The word "into" occurs in some lines of the listing. Copy those lines.
++++++++
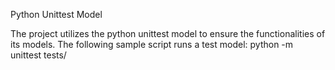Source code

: Python Unittest Model



The project utilizes the python unittest model to ensure the functionalities of its models. The following sample script runs a test model: python -m unittest tests/

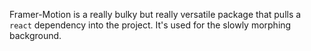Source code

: Framer-Motion is a really bulky but really versatile package that pulls a `react` dependency into the project. It's used for the slowly morphing background.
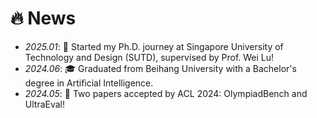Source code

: # 🔥 News
- *2025.01*: 🎉 Started my Ph.D. journey at Singapore University of Technology and Design (SUTD), supervised by Prof. Wei Lu!
- *2024.06*: 🎓 Graduated from Beihang University with a Bachelor's degree in Artificial Intelligence.
- *2024.05*: 🎉 Two papers accepted by ACL 2024: OlympiadBench and UltraEval!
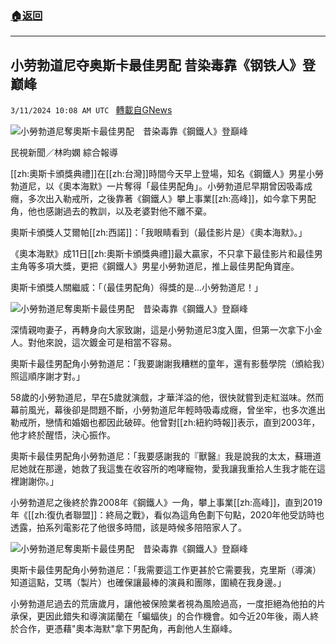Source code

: ###  [:house:返回](README.md)
---


## 小劳勃道尼夺奥斯卡最佳男配 昔染毒靠《钢铁人》登巅峰
`3/11/2024 10:08 AM UTC ` [轉載自GNews](https://gnews.org/articles/2384266)

![小勞勃道尼奪奧斯卡最佳男配　昔染毒靠《鋼鐵人》登巔峰](https://cdn.ftvnews.com.tw/manasystem/FileData/News/7cb58d47-6ef5-4173-82f7-5639829458e1.jpg "小勞勃道尼奪奧斯卡最佳男配　昔染毒靠《鋼鐵人》登巔峰")

民視新聞／林昀嫻 綜合報導

[[zh:奧斯卡頒獎典禮]]在[[zh:台灣]]時間今天早上登場，知名《鋼鐵人》男星小勞勃道尼，以《奧本海默》一片奪得「最佳男配角」。小勞勃道尼早期曾因吸毒成癮，多次出入勒戒所，之後靠著《鋼鐵人》攀上事業[[zh:高峰]]，如今拿下男配角，他也感謝過去的教訓，以及老婆對他不離不棄。

奧斯卡頒獎人艾爾帕[[zh:西諾]]：「我眼睛看到（最佳影片是）《奧本海默》。」

《奧本海默》成11日[[zh:奧斯卡頒獎典禮]]最大贏家，不只拿下最佳影片和最佳男主角等多項大獎，更把《鋼鐵人》男星小勞勃道尼，推上最佳男配角寶座。

奧斯卡頒獎人關繼威：「（最佳男配角）得獎的是...小勞勃道尼！」

![小勞勃道尼奪奧斯卡最佳男配　昔染毒靠《鋼鐵人》登巔峰](https://cdn.ftvnews.com.tw/summernotefiles/News/e485e971-d9dd-4202-890a-6a3878461950.jpg "小勞勃道尼奪奧斯卡最佳男配　昔染毒靠《鋼鐵人》登巔峰")

深情親吻妻子，再轉身向大家致謝，這是小勞勃道尼3度入圍，但第一次拿下小金人。對他來說，這次鍍金可是相當不容易。

奧斯卡最佳男配角小勞勃道尼：「我要謝謝我糟糕的童年，還有影藝學院（頒給我）照這順序謝才對。」

58歲的小勞勃道尼，早在5歲就演戲，才華洋溢的他，很快就嘗到走紅滋味。然而幕前風光，幕後卻是問題不斷，小勞勃道尼年輕時吸毒成癮，曾坐牢，也多次進出勒戒所，戀情和婚姻也都因此破碎。他曾對[[zh:紐約時報]]表示，直到2003年，他才終於醒悟，決心振作。

奧斯卡最佳男配角小勞勃道尼：「我要感謝我的『獸醫』我是說我的太太，蘇珊道尼她就在那邊，她救了我這隻在收容所的咆哮寵物，愛我讓我重拾人生我才能在這裡謝謝你。」

小勞勃道尼之後終於靠2008年《鋼鐵人》一角，攀上事業[[zh:高峰]]，直到2019年《[[zh:復仇者聯盟]]：終局之戰》，看似為這角色劃下句點，2020年他受訪時也透露，拍系列電影花了他很多時間，該是時候多陪陪家人了。

![小勞勃道尼奪奧斯卡最佳男配　昔染毒靠《鋼鐵人》登巔峰](https://cdn.ftvnews.com.tw/summernotefiles/News/5b94ef0c-ed15-4333-aca4-ec844e928b26.jpg "小勞勃道尼奪奧斯卡最佳男配　昔染毒靠《鋼鐵人》登巔峰")

奧斯卡最佳男配角小勞勃道尼：「我需要這工作更甚於它需要我，克里斯（導演）知道這點，艾瑪（製片）也確保讓最棒的演員和團隊，圍繞在我身邊。」

小勞勃道尼過去的荒唐歲月，讓他被保險業者視為風險過高，一度拒絕為他拍的片承保，更因此錯失和導演諾蘭在「蝙蝠俠」的合作機會。如今近20年後，兩人終於合作，更憑藉&quot;奧本海默&quot;拿下男配角，再創他人生巔峰。
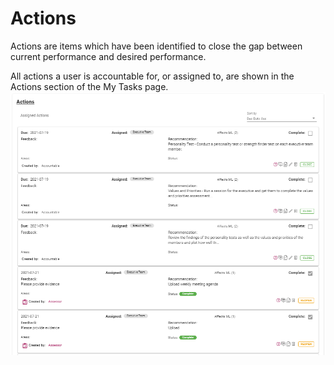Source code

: # Actions
Actions are items which have been identified to close the gap between current performance and desired performance.

All actions a user is accountable for, or assigned to, are shown in the Actions section of the My Tasks page.
![Image](../assets/screenshots/concepts/actions.png)

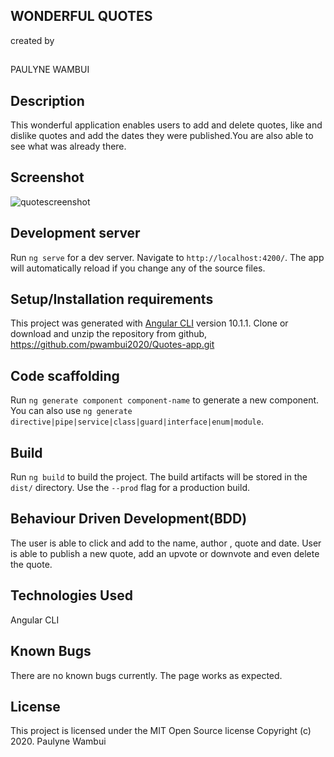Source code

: ##  WONDERFUL QUOTES
created by 
##
PAULYNE WAMBUI 


## Description
This wonderful application enables users to add  and delete quotes, like and dislike quotes and add the dates they were published.You are also able to see what was already there.

## Screenshot
![quotescreenshot](https://user-images.githubusercontent.com/69419673/94559756-5cb3ac80-026a-11eb-8e8a-65a803e185e0.png)

## Development server

Run `ng serve` for a dev server. Navigate to `http://localhost:4200/`. The app will automatically reload if you change any of the source files.

## Setup/Installation requirements
This project was generated with [Angular CLI](https://github.com/angular/angular-cli) version 10.1.1.
Clone or download and unzip the repository from github, https://github.com/pwambui2020/Quotes-app.git

## Code scaffolding

Run `ng generate component component-name` to generate a new component. You can also use `ng generate directive|pipe|service|class|guard|interface|enum|module`.

## Build

Run `ng build` to build the project. The build artifacts will be stored in the `dist/` directory. Use the `--prod` flag for a production build.

## Behaviour Driven Development(BDD)

The user is able to click and add to the name, author , quote and date. User is able to publish a new quote, add an upvote or downvote and even delete the quote.

## Technologies Used

Angular CLI

## Known Bugs
There are no known bugs currently. The page works as expected.

## License
This project is licensed under the MIT Open Source license Copyright (c) 2020. Paulyne Wambui


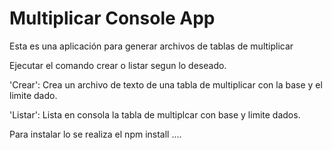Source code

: 


# Multiplicar Console App

Esta es una aplicación para generar archivos de tablas de multiplicar


Ejecutar el comando crear o listar segun lo deseado.

'Crear': Crea un archivo de texto de una tabla de multiplicar con la base y el limite dado.

'Listar': Lista en consola la tabla de multiplcar con base y limite dados.


Para instalar lo se realiza el npm install ....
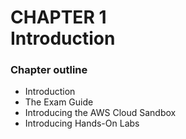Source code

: # CHAPTER 1<br>**Introduction**

### Chapter outline
- Introduction
- The Exam Guide
- Introducing the AWS Cloud Sandbox
- Introducing Hands-On Labs


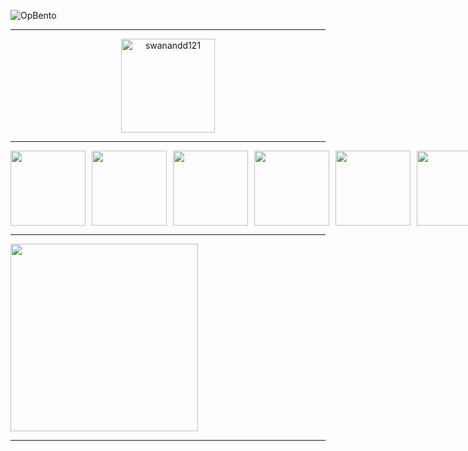 ![OpBento](https://firebasestorage.googleapis.com/v0/b/smartkaksha-fe32c.appspot.com/o/opbento%2FSwanandD12187689.png?alt=media)

<hr>

<p align="center"> <a href="https://github.com/ryo-ma/github-profile-trophy"><img src="https://github-profile-trophy.vercel.app/?username=SwanandD121&theme=discord&column=9" alt="swanandd121" height="150"/></a> </p>

<p><a src="https://github-profile-trophy.vercel.app/?username=SwanandD121&theme=discord"></a></p>

<hr>

<div style='display:flex; gap: 10px;' align="center">
  <img src="https://gssoc.girlscript.tech/badges/postman.png?imwidth=96" width="120px" height="120px" />
  <img src="https://gssoc.girlscript.tech/badges/1.png?imwidth=96" width="120px" height="120px" />
  <img src="https://gssoc.girlscript.tech/badges/2.png?imwidth=96" width="120px" height="120px" />
  <img src="https://gssoc.girlscript.tech/badges/3.png?imwidth=96" width="120px" height="120px" />
  <img src="https://gssoc.girlscript.tech/badges/4.png?imwidth=96" width="120px" height="120px" />
  <img src="https://gssoc.girlscript.tech/badges/5.png?imwidth=96" width="120px" height="120px" />
</div>

<hr>

<img src="https://holopin.me/swanandd121" height="300px" />

<hr>
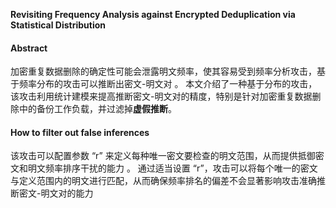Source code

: **Revisiting Frequency Analysis against Encrypted Deduplication via Statistical Distribution**

#### Abstract
加密重复数据删除的确定性可能会泄露明文频率，使其容易受到频率分析攻击，基于频率分布的攻击可以推断出密文-明文对 。
本文介绍了一种基于分布的攻击，该攻击利用统计建模来提高推断密文-明文对的精度，特别是针对加密重复数据删除中的备份工作负载，并过滤掉**虚假推断**。

#### How to filter out false inferences
该攻击可以配置参数 “r” 来定义每种唯一密文要检查的明文范围，从而提供抵御密文和明文频率排序干扰的能力 。 通过适当设置 “r”，攻击可以将每个唯一的密文与定义范围内的明文进行匹配，从而确保频率排名的偏差不会显著影响攻击准确推断密文-明文对的能力
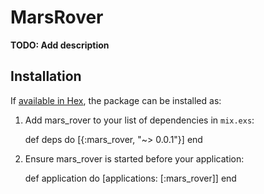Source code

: # MarsRover

**TODO: Add description**

## Installation

If [available in Hex](https://hex.pm/docs/publish), the package can be installed as:

  1. Add mars_rover to your list of dependencies in `mix.exs`:

        def deps do
          [{:mars_rover, "~> 0.0.1"}]
        end

  2. Ensure mars_rover is started before your application:

        def application do
          [applications: [:mars_rover]]
        end

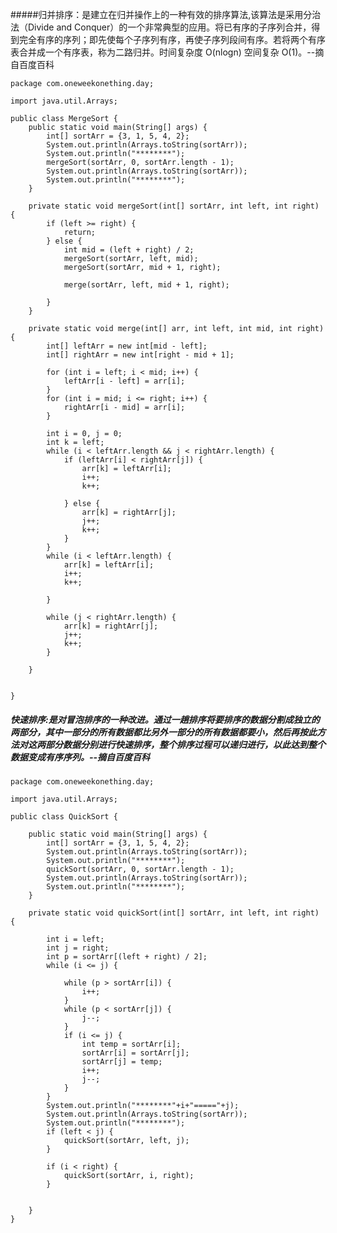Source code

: #####归并排序：是建立在归并操作上的一种有效的排序算法,该算法是采用分治法（Divide and Conquer）的一个非常典型的应用。将已有序的子序列合并，得到完全有序的序列；即先使每个子序列有序，再使子序列段间有序。若将两个有序表合并成一个有序表，称为二路归并。时间复杂度 O(nlogn) 空间复杂 O(1)。--摘自百度百科

    package com.oneweekonething.day;
    
    import java.util.Arrays;
    
    public class MergeSort {
        public static void main(String[] args) {
            int[] sortArr = {3, 1, 5, 4, 2};
            System.out.println(Arrays.toString(sortArr));
            System.out.println("********");
            mergeSort(sortArr, 0, sortArr.length - 1);
            System.out.println(Arrays.toString(sortArr));
            System.out.println("********");
        }
    
        private static void mergeSort(int[] sortArr, int left, int right) {
            if (left >= right) {
                return;
            } else {
                int mid = (left + right) / 2;
                mergeSort(sortArr, left, mid);
                mergeSort(sortArr, mid + 1, right);
    
                merge(sortArr, left, mid + 1, right);
    
            }
        }
    
        private static void merge(int[] arr, int left, int mid, int right) {
            int[] leftArr = new int[mid - left];
            int[] rightArr = new int[right - mid + 1];
    
            for (int i = left; i < mid; i++) {
                leftArr[i - left] = arr[i];
            }
            for (int i = mid; i <= right; i++) {
                rightArr[i - mid] = arr[i];
            }
    
            int i = 0, j = 0;
            int k = left;
            while (i < leftArr.length && j < rightArr.length) {
                if (leftArr[i] < rightArr[j]) {
                    arr[k] = leftArr[i];
                    i++;
                    k++;
    
                } else {
                    arr[k] = rightArr[j];
                    j++;
                    k++;
                }
            }
            while (i < leftArr.length) {
                arr[k] = leftArr[i];
                i++;
                k++;
    
            }
    
            while (j < rightArr.length) {
                arr[k] = rightArr[j];
                j++;
                k++;
            }
    
        }
    
    
    }


##### 快速排序:是对冒泡排序的一种改进。通过一趟排序将要排序的数据分割成独立的两部分，其中一部分的所有数据都比另外一部分的所有数据都要小，然后再按此方法对这两部分数据分别进行快速排序，整个排序过程可以递归进行，以此达到整个数据变成有序序列。--摘自百度百科
    package com.oneweekonething.day;
    
    import java.util.Arrays;
    
    public class QuickSort {
    
        public static void main(String[] args) {
            int[] sortArr = {3, 1, 5, 4, 2};
            System.out.println(Arrays.toString(sortArr));
            System.out.println("********");
            quickSort(sortArr, 0, sortArr.length - 1);
            System.out.println(Arrays.toString(sortArr));
            System.out.println("********");
        }
    
        private static void quickSort(int[] sortArr, int left, int right) {
    
            int i = left;
            int j = right;
            int p = sortArr[(left + right) / 2];
            while (i <= j) {
    
                while (p > sortArr[i]) {
                    i++;
                }
                while (p < sortArr[j]) {
                    j--;
                }
                if (i <= j) {
                    int temp = sortArr[i];
                    sortArr[i] = sortArr[j];
                    sortArr[j] = temp;
                    i++;
                    j--;
                }
            }
            System.out.println("********"+i+"====="+j);
            System.out.println(Arrays.toString(sortArr));
            System.out.println("********");
            if (left < j) {
                quickSort(sortArr, left, j);
            }
    
            if (i < right) {
                quickSort(sortArr, i, right);
            }
    
    
        }
    }



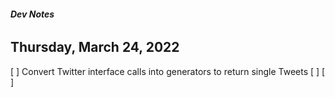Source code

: ###### 	**Dev Notes**
## Thursday, March 24, 2022
[ ] Convert Twitter interface calls into generators to return single Tweets
[ ]
[ ]
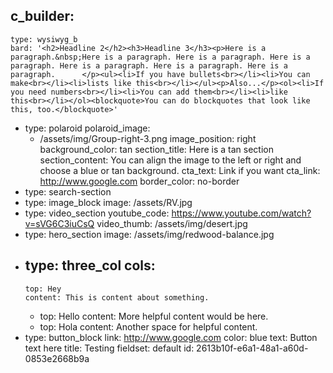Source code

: c_builder:
  - 
    type: wysiwyg_b
    bard: '<h2>Headline 2</h2><h3>Headline 3</h3><p>Here is a paragraph.&nbsp;Here is a paragraph. Here is a paragraph. Here is a paragraph. Here is a paragraph. Here is a paragraph. Here is a paragraph.      </p><ul><li>If you have bullets<br></li><li>You can make<br></li><li>lists like this<br></li></ul><p>Also...</p><ol><li>If you need numbers<br></li><li>You can add them<br></li><li>like this<br></li></ol><blockquote>You can do blockquotes that look like this, too.</blockquote>'
  - 
    type: polaroid
    polaroid_image:
      - /assets/img/Group-right-3.png
    image_position: right
    background_color: tan
    section_title: Here is a tan section
    section_content: You can align the image to the left or right and choose a blue or tan background.
    cta_text: Link if you want
    cta_link: http://www.google.com
    border_color: no-border
  - 
    type: search-section
  - 
    type: image_block
    image: /assets/RV.jpg
  - 
    type: video_section
    youtube_code: https://www.youtube.com/watch?v=sVG6C3iuCsQ
    video_thumb: /assets/img/desert.jpg
  - 
    type: hero_section
    image: /assets/img/redwood-balance.jpg
  - 
    type: three_col
    cols:
      - 
        top: Hey
        content: This is content about something.
      - 
        top: Hello
        content: More helpful content would be here.
      - 
        top: Hola
        content: Another space for helpful content.
  - 
    type: button_block
    link: http://www.google.com
    color: blue
    text: Button text here
title: Testing
fieldset: default
id: 2613b10f-e6a1-48a1-a60d-0853e2668b9a
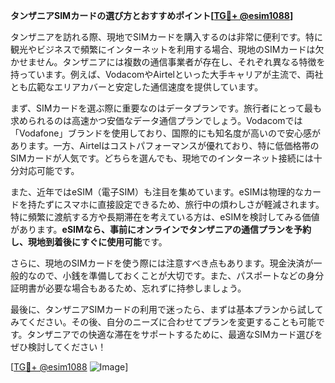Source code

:**タンザニアSIMカードの選び方とおすすめポイント[[TG💪+ @esim1088](https://t.me/s/esim1088)]**

タンザニアを訪れる際、現地でSIMカードを購入するのは非常に便利です。特に観光やビジネスで頻繁にインターネットを利用する場合、現地のSIMカードは欠かせません。タンザニアには複数の通信事業者が存在し、それぞれ異なる特徴を持っています。例えば、VodacomやAirtelといった大手キャリアが主流で、両社とも広範なエリアカバーと安定した通信速度を提供しています。

まず、SIMカードを選ぶ際に重要なのはデータプランです。旅行者にとって最も求められるのは高速かつ安価なデータ通信プランでしょう。Vodacomでは「Vodafone」ブランドを使用しており、国際的にも知名度が高いので安心感があります。一方、Airtelはコストパフォーマンスが優れており、特に低価格帯のSIMカードが人気です。どちらを選んでも、現地でのインターネット接続には十分対応可能です。

また、近年ではeSIM（電子SIM）も注目を集めています。eSIMは物理的なカードを持たずにスマホに直接設定できるため、旅行中の煩わしさが軽減されます。特に頻繁に渡航する方や長期滞在を考えている方は、eSIMを検討してみる価値があります。**eSIMなら、事前にオンラインでタンザニアの通信プランを予約し、現地到着後にすぐに使用可能**です。

さらに、現地のSIMカードを使う際には注意すべき点もあります。現金決済が一般的なので、小銭を準備しておくことが大切です。また、パスポートなどの身分証明書が必要な場合もあるため、忘れずに持参しましょう。

最後に、タンザニアSIMカードの利用で迷ったら、まずは基本プランから試してみてください。その後、自分のニーズに合わせてプランを変更することも可能です。タンザニアでの快適な滞在をサポートするために、最適なSIMカード選びをぜひ検討してください！

[[TG💪+ @esim1088](https://t.me/s/esim1088) ![Image](https://i.postimg.cc/Y0z9fWf4/image.png)]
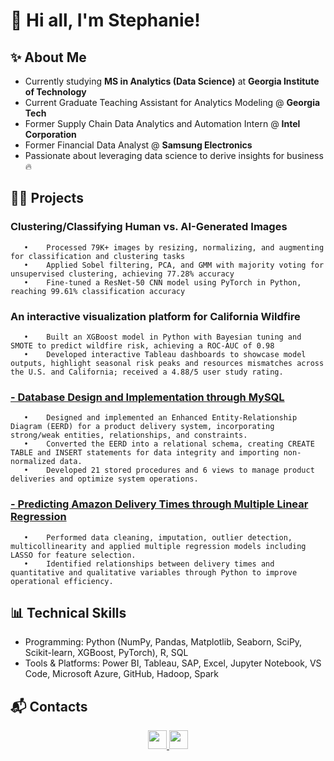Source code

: # :wave: Hi all, I'm Stephanie!

## ✨ About Me
- Currently studying **MS in Analytics (Data Science)** at **Georgia Institute of Technology**
- Current Graduate Teaching Assistant for Analytics Modeling @ **Georgia Tech**
- Former Supply Chain Data Analytics and Automation Intern @ **Intel Corporation**
- Former Financial Data Analyst @ **Samsung Electronics**
- Passionate about leveraging data science to derive insights for business🔥

## 👩‍💻 Projects
### Clustering/Classifying Human vs. AI-Generated Images 
       •	Processed 79K+ images by resizing, normalizing, and augmenting for classification and clustering tasks  
       •	Applied Sobel filtering, PCA, and GMM with majority voting for unsupervised clustering, achieving 77.28% accuracy  
       •	Fine-tuned a ResNet-50 CNN model using PyTorch in Python, reaching 99.61% classification accuracy 
### An interactive visualization platform for California Wildfire 
       •	Built an XGBoost model in Python with Bayesian tuning and SMOTE to predict wildfire risk, achieving a ROC-AUC of 0.98  
       •	Developed interactive Tableau dashboards to showcase model outputs, highlight seasonal risk peaks and resources mismatches across the U.S. and California; received a 4.88/5 user study rating. 
 

### [**- Database Design and Implementation through MySQL**](https://github.com/stephaniee-ui/Database-design-and-implementation.git)
       •	Designed and implemented an Enhanced Entity-Relationship Diagram (EERD) for a product delivery system, incorporating strong/weak entities, relationships, and constraints.  
       •	Converted the EERD into a relational schema, creating CREATE TABLE and INSERT statements for data integrity and importing non-normalized data.  
       •	Developed 21 stored procedures and 6 views to manage product deliveries and optimize system operations.  

### [**- Predicting Amazon Delivery Times through Multiple Linear Regression**](https://github.com/stephaniee-ui/Regression-Analysis.git)
       •	Performed data cleaning, imputation, outlier detection, multicollinearity and applied multiple regression models including LASSO for feature selection.  
       •	Identified relationships between delivery times and quantitative and qualitative variables through Python to improve operational efficiency.  

## 📊 Technical Skills
- Programming:  Python (NumPy, Pandas, Matplotlib, Seaborn, SciPy, Scikit-learn, XGBoost, PyTorch), R, SQL 
- Tools & Platforms:  Power BI, Tableau, SAP, Excel, Jupyter Notebook, VS Code, Microsoft Azure, GitHub, Hadoop, Spark

## :mailbox_with_mail: Contacts
<div align="center">
<a href="mailto:stephanie1.cho@gmail.com">
  <img src="https://img.shields.io/badge/Gmail-d14836?style=flat-square&logo=Gmail&logoColor=white" style="height:30px; width:auto;" />
</a>
<a href="https://www.linkedin.com/in/stephanie-hojung">
  <img src="https://img.shields.io/badge/-LinkedIn-blue?style=flat-square&logo=Linkedin&logoColor=white" style="height:30px; width:auto;" />
</a>
</div>


      

 <!--**stephaniee-ui/stephaniee-ui** is a ✨ _special_ ✨ repository because its `README.md` (this file) appears on your GitHub profile.

Here are some ideas to get you started:
#####   .
- 🌱 I’m currently learning ...
- 👯 I’m looking to collaborate on ...
- 🤔 I’m looking for help with ...
- 💬 Ask me about ...
- 📫 How to reach me: ...
- 😄 Pronouns: ...
- ⚡ Fun fact: ...
-->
++++++++
» ANSWER BELOW:
: Framer-Motion is a really bulky but really versatile package that pulls a `react` dependency into the project. It's used for the slowly morphing background.
[ ] Convert Twitter interface calls into generators to return single Tweets
       •	Converted the EERD into a relational schema, creating CREATE TABLE and INSERT statements for data integrity and importing non-normalized data.  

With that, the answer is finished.